§ Listed entries:

▼

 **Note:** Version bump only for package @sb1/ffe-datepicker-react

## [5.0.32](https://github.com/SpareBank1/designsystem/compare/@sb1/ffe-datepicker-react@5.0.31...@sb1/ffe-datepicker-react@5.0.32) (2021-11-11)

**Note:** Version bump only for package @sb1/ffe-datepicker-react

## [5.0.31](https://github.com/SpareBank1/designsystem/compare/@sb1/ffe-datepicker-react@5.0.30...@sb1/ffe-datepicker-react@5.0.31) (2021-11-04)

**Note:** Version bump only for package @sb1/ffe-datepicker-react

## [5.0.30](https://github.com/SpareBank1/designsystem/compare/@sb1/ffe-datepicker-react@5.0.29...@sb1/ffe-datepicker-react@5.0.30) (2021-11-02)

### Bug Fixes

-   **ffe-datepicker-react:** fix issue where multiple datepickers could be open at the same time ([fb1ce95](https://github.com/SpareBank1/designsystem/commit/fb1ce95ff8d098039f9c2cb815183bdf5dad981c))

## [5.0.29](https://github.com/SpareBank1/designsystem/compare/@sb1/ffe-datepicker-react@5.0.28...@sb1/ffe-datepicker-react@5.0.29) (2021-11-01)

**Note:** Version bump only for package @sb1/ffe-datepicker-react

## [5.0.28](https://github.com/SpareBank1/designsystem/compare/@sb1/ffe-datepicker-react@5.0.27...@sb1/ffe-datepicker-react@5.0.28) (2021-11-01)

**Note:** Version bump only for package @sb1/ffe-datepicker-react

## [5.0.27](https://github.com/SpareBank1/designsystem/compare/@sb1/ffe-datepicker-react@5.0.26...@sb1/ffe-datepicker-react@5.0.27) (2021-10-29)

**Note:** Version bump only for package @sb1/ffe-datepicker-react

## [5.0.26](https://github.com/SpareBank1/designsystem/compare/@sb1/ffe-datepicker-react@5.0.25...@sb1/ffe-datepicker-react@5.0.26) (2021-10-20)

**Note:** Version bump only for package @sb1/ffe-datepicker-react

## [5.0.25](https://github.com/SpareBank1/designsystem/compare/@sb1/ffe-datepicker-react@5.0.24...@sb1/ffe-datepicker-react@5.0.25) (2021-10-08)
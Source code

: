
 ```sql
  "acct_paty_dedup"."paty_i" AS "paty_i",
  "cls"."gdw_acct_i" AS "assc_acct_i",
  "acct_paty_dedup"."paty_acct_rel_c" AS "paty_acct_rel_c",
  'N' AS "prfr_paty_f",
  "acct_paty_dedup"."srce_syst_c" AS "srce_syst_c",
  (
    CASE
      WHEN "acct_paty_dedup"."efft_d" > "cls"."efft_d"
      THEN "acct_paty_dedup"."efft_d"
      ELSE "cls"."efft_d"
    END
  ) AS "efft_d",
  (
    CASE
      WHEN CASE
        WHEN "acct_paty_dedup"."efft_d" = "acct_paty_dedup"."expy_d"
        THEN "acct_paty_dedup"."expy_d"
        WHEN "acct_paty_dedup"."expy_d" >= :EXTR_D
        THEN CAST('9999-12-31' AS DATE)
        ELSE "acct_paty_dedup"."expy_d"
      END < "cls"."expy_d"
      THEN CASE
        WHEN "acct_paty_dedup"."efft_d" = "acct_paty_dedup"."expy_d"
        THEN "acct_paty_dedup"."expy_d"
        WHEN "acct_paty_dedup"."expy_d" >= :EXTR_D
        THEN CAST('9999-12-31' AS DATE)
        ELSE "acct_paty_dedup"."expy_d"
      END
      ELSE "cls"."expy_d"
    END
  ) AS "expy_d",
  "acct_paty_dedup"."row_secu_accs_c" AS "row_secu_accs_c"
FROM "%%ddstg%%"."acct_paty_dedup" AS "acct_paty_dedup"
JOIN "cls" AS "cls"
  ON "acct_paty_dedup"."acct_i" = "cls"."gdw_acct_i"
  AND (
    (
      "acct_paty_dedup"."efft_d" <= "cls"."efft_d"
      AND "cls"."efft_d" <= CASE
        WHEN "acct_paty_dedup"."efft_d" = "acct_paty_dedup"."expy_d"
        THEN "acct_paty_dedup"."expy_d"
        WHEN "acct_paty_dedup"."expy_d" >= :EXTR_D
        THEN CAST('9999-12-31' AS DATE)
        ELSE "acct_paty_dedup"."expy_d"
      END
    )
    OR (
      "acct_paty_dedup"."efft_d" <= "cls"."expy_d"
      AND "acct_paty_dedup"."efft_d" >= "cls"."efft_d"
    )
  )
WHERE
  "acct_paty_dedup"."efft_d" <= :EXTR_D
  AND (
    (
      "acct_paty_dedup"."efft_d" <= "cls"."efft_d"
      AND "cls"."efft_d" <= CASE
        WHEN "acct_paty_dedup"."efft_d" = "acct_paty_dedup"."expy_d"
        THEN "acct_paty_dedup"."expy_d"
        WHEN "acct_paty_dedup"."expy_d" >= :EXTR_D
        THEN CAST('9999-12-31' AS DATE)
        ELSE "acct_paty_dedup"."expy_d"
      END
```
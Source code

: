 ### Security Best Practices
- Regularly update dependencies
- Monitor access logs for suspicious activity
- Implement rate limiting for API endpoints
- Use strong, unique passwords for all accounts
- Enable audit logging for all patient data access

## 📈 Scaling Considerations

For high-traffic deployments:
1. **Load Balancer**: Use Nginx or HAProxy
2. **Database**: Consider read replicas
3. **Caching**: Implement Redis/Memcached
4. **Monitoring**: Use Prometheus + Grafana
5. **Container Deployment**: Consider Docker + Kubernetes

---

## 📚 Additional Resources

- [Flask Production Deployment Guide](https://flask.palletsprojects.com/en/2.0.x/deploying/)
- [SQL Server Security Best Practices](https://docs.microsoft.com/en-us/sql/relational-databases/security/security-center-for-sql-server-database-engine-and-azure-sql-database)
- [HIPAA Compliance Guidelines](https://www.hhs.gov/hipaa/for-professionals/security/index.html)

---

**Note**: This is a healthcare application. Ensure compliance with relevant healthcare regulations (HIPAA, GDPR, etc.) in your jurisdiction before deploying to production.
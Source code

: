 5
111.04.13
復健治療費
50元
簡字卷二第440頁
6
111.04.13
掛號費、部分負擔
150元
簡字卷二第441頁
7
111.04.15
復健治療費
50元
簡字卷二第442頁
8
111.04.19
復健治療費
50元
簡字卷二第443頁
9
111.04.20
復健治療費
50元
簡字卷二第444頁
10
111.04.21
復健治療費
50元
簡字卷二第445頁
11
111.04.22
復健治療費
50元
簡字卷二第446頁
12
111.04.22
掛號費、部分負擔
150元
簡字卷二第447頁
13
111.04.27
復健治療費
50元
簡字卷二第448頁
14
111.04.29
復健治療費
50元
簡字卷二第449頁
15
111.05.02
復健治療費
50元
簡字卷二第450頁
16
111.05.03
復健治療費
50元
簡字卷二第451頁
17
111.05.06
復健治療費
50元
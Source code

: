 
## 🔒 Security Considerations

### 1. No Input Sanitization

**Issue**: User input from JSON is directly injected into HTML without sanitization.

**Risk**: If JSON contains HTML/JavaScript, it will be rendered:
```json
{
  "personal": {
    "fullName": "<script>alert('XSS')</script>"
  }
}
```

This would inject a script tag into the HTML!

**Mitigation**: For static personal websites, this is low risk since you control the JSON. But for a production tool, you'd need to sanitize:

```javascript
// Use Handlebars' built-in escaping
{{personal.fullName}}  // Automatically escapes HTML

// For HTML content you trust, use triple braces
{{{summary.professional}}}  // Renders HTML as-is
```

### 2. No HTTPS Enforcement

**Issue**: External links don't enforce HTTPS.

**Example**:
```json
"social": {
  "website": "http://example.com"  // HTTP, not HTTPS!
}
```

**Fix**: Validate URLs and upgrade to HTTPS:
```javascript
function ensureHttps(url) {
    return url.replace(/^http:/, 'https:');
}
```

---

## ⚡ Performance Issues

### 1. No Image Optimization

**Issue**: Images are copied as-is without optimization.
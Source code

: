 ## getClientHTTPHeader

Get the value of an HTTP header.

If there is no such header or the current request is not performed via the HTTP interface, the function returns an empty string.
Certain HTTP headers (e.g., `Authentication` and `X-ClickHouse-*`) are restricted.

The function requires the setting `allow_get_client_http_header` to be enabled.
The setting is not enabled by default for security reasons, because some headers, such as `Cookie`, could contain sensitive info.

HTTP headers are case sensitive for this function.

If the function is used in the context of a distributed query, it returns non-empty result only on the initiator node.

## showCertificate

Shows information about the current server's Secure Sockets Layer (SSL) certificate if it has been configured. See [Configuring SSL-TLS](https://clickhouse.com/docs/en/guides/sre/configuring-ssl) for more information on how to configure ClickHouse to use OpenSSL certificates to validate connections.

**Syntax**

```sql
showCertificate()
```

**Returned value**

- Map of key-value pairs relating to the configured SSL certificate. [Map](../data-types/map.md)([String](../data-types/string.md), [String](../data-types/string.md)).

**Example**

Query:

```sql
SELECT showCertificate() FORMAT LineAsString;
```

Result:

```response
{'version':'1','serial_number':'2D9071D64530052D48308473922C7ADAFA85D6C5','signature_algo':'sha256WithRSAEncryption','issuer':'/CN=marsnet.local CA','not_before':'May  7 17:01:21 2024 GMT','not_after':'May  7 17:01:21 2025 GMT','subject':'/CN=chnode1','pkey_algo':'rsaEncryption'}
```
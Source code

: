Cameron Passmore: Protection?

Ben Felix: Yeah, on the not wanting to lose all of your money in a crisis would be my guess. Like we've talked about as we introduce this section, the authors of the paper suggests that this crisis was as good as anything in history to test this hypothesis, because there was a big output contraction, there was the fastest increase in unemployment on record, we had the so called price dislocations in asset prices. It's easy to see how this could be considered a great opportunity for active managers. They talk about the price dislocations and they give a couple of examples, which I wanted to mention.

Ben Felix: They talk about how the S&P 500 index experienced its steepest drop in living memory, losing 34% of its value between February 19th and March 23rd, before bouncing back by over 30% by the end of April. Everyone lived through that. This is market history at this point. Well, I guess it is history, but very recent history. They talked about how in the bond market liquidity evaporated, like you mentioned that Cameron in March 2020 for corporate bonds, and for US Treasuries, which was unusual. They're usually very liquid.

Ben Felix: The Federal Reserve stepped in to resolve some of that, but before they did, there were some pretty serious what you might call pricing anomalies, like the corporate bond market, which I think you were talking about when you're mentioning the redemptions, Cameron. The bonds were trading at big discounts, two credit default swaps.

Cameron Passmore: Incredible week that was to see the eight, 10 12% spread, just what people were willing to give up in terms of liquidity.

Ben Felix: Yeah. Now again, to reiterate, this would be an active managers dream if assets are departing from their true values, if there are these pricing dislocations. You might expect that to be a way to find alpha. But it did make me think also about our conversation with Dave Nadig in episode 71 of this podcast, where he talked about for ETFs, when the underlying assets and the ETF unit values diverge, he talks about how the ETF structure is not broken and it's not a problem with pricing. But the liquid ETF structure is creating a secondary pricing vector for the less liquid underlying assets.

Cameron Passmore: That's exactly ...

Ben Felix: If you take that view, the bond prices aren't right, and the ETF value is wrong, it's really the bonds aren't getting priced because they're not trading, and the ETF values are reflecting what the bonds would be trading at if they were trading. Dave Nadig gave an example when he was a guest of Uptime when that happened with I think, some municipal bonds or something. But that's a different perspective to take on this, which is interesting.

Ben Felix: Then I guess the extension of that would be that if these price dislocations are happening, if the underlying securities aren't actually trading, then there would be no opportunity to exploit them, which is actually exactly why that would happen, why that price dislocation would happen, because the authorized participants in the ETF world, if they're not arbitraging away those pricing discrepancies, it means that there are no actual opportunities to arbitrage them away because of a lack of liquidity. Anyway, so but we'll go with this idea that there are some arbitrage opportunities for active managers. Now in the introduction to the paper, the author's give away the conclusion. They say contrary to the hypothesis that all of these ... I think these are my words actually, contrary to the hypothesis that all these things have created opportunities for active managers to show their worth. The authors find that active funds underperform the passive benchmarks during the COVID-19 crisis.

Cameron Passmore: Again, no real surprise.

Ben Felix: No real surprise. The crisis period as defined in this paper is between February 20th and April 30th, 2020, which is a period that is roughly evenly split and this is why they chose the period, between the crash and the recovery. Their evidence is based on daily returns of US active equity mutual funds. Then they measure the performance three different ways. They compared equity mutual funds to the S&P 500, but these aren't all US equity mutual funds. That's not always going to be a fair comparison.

▲

§ Directions for this task: Go through the material and copy each line that contains "into".

§ Problem solution:
**Issue**: User input from JSON is directly injected into HTML without sanitization.
This would inject a script tag into the HTML!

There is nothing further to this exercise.